### Task instructions:
Scan the listing and copy each line where the word "Priority" is present.

(Task inputs begins)

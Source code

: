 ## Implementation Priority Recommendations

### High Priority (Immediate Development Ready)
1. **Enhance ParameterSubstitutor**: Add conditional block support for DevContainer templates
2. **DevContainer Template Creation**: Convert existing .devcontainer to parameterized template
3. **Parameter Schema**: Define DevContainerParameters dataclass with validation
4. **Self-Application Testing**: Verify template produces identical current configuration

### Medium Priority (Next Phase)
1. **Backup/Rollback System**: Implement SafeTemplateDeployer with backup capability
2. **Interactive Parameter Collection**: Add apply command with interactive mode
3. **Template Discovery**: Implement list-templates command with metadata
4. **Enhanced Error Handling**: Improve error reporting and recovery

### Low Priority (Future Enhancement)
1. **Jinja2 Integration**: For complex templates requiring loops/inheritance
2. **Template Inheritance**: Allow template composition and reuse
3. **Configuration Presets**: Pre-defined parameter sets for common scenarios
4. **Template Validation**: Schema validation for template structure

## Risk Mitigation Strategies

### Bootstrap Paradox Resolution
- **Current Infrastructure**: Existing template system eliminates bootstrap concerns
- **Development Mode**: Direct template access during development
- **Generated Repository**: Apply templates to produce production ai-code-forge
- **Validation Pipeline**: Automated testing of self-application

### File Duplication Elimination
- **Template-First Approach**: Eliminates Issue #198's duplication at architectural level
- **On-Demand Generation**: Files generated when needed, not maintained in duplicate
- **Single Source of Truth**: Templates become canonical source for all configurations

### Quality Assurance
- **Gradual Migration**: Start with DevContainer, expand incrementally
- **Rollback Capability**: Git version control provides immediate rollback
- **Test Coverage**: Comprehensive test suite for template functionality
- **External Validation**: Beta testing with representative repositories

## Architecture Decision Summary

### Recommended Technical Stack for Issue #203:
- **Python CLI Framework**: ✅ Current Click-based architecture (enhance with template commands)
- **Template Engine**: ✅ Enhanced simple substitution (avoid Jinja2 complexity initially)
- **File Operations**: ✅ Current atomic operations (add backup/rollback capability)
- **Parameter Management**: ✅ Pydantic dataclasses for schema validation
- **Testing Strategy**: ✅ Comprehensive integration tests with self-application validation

(Task inputs ends)

### Result of the task:
: ## Implementation Priority Recommendations
### High Priority (Immediate Development Ready)
### Medium Priority (Next Phase)
### Low Priority (Future Enhancement)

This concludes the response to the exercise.